■ Task: Transcribe exactly the first line of the listing below and each line that follows it, ending with the line that contains "true or false.", and omit the remainder.

■ Data for analysis:

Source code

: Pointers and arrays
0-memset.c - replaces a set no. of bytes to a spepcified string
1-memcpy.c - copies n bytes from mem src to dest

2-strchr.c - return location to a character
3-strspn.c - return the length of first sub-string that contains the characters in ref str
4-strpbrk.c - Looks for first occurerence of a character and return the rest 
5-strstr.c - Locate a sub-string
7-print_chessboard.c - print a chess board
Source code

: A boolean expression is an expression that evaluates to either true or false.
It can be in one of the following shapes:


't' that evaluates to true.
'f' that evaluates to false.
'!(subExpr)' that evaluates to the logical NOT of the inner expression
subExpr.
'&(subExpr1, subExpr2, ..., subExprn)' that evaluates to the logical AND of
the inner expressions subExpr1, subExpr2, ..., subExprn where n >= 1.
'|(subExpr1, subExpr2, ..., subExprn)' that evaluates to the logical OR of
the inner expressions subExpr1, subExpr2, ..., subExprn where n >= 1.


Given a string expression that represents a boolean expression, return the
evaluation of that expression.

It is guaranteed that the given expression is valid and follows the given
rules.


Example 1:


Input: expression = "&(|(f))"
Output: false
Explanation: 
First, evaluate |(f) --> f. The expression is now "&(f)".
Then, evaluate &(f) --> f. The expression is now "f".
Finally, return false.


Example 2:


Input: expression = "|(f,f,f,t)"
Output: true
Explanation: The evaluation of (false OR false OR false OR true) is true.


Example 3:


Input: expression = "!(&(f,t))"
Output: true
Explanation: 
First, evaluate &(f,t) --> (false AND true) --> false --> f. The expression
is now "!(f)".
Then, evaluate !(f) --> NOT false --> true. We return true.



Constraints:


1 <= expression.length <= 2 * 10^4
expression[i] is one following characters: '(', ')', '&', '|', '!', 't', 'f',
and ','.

■ Finished exercise:
Source code

: Pointers and arrays
0-memset.c - replaces a set no. of bytes to a spepcified string
1-memcpy.c - copies n bytes from mem src to dest

2-strchr.c - return location to a character
3-strspn.c - return the length of first sub-string that contains the characters in ref str
4-strpbrk.c - Looks for first occurerence of a character and return the rest 
5-strstr.c - Locate a sub-string
7-print_chessboard.c - print a chess board
Source code

: A boolean expression is an expression that evaluates to either true or false.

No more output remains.